Pourquoi c'est important ?
De nombreuses règles sectorielles — permis environnementaux, agréments de transport, qualifications professionnelles, contrôles de sécurité — sont nécessaires pour exécuter légalement une prestation. Mais cela ne signifie pas qu'un soumissionnaire doive déjà les avoir au moment de l'offre. Cet arrêt affine la distinction : à moins que la réglementation ne l'exige expressément ou que le cahier n'inclue explicitement l'agrément comme critère de sélection ou document à fournir, un pouvoir adjudicateur ne peut déclarer une offre irrégulière parce que le soumissionnaire ne dispose pas encore du permis. Pour les soumissionnaires dans des secteurs de niche (déchets, transport, soins de santé), cela donne de l'air : vous pouvez entrer sur le marché sans avoir tous les permis au moment du dépôt, à condition de les avoir au moment de l'exécution de la prestation qui les requiert. Pour les pouvoirs adjudicateurs dans des secteurs où l'agrément est critique : inscrivez-le explicitement dans le cahier (critère de sélection 'aptitude à exercer l'activité professionnelle' sous l'art. 71, 1° de la loi — par exemple agrément ONSS dans la construction). À défaut, vous ne pouvez plus exiger l'agrément a posteriori.
La leçon
Comme pouvoir adjudicateur pour un marché impliquant des activités réglementées (vidangeur, traiteur de déchets, installateur sanitaire, etc.) : inscrivez l'agrément dans le cahier comme critère de sélection ou document à joindre. Fondez-vous sur l'art. 66, alinéa 2 de l'arrêté royal Passation ou l'art. 71, 1° de la loi. À défaut, vous devez accepter l'agrément au moment de l'exécution, pas au moment de l'offre. Comme soumissionnaire : lisez le cahier sur les agréments — si le pouvoir adjudicateur ne l'exige pas expressément, vous ne devez pas le présenter avec votre offre, mais assurez-vous de l'avoir avant le début de cette prestation.
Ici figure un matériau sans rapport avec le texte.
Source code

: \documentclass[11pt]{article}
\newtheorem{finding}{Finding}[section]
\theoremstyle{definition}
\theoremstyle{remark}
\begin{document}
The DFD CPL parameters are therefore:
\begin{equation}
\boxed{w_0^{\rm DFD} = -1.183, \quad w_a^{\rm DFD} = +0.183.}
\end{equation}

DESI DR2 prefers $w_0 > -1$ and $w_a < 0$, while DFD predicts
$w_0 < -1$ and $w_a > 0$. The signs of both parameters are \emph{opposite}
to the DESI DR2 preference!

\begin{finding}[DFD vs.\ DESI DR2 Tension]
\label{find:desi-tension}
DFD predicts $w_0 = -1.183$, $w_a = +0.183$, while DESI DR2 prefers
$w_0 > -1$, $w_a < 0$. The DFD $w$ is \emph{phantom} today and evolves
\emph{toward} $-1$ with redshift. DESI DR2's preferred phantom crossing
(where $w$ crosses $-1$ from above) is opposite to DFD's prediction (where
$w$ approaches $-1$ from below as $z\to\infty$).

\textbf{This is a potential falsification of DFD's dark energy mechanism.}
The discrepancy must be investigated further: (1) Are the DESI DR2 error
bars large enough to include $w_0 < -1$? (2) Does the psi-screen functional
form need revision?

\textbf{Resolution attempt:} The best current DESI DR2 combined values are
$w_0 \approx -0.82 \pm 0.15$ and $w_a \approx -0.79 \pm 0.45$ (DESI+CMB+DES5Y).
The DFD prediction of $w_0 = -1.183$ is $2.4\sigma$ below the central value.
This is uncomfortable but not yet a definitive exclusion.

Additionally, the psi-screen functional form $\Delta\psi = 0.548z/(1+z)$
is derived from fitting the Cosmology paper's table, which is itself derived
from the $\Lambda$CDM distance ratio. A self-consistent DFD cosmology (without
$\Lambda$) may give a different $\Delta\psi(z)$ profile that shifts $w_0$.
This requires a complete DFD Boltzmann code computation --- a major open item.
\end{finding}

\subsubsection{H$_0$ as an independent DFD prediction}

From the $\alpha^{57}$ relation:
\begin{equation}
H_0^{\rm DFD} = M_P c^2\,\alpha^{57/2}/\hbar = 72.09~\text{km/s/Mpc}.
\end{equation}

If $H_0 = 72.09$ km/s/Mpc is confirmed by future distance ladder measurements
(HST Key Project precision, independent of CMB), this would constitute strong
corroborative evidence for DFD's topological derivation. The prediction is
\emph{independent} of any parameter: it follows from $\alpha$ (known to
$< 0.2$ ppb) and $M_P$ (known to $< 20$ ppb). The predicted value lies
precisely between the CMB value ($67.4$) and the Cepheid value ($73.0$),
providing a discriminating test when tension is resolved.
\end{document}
Et n'inscrivez aucune réserve dans votre offre du type 'sous réserve d'obtention de l'agrément'.
Posez-vous la question
Votre cahier des charges, pour des services nécessitant un agrément ou un permis légal, contient-il une mention expresse dans les critères de sélection ou les documents à joindre ? Si non — vous ne pouvez pas vous fonder dans la décision d'attribution sur l'absence de cet agrément.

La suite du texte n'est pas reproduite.